** Opening Exercise inputs block **

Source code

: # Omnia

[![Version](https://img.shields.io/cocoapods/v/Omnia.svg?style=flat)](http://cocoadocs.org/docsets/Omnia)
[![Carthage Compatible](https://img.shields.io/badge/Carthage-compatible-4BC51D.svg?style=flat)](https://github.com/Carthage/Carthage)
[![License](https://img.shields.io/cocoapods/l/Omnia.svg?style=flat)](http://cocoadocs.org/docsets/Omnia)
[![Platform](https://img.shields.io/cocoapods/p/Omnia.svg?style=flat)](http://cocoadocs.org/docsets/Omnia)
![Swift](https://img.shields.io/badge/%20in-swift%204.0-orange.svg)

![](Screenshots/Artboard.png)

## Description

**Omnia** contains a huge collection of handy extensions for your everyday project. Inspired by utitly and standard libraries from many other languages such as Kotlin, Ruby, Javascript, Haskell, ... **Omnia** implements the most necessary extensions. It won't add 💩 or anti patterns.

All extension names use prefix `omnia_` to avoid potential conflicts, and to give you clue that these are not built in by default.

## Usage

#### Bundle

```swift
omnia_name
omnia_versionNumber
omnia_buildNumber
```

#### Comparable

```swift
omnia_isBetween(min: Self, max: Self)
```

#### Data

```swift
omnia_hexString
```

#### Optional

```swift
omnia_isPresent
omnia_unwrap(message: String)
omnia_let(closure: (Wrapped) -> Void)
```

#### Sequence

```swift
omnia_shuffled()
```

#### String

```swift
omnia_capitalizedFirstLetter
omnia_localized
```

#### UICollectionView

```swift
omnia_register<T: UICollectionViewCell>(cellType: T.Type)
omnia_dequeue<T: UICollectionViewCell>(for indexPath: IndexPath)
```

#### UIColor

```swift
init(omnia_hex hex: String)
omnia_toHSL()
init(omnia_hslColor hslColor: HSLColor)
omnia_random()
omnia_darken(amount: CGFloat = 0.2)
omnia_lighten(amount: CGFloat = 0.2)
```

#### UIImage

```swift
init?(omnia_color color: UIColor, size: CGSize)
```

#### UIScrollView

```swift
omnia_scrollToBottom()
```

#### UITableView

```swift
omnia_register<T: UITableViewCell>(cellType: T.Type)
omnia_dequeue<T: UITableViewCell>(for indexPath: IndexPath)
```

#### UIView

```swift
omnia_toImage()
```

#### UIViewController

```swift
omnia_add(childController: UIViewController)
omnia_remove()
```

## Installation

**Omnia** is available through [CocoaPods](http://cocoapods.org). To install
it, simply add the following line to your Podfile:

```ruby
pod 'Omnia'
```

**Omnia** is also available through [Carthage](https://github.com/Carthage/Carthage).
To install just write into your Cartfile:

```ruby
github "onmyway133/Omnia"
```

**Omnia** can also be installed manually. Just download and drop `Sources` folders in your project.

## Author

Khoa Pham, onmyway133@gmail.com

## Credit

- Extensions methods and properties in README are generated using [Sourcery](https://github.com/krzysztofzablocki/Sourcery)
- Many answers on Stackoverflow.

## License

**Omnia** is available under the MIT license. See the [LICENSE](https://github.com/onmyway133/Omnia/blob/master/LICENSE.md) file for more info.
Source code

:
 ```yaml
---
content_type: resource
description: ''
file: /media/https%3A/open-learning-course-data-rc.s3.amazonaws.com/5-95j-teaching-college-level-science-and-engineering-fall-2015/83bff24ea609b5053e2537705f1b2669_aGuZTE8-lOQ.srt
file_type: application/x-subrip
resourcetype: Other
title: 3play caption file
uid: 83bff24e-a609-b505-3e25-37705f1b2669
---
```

** Closing Exercise inputs block **

What the task requires:
Gather each line from the entries above that includes the word "UIViewController".

Exercise answer:
#### UIViewController
omnia_add(childController: UIViewController)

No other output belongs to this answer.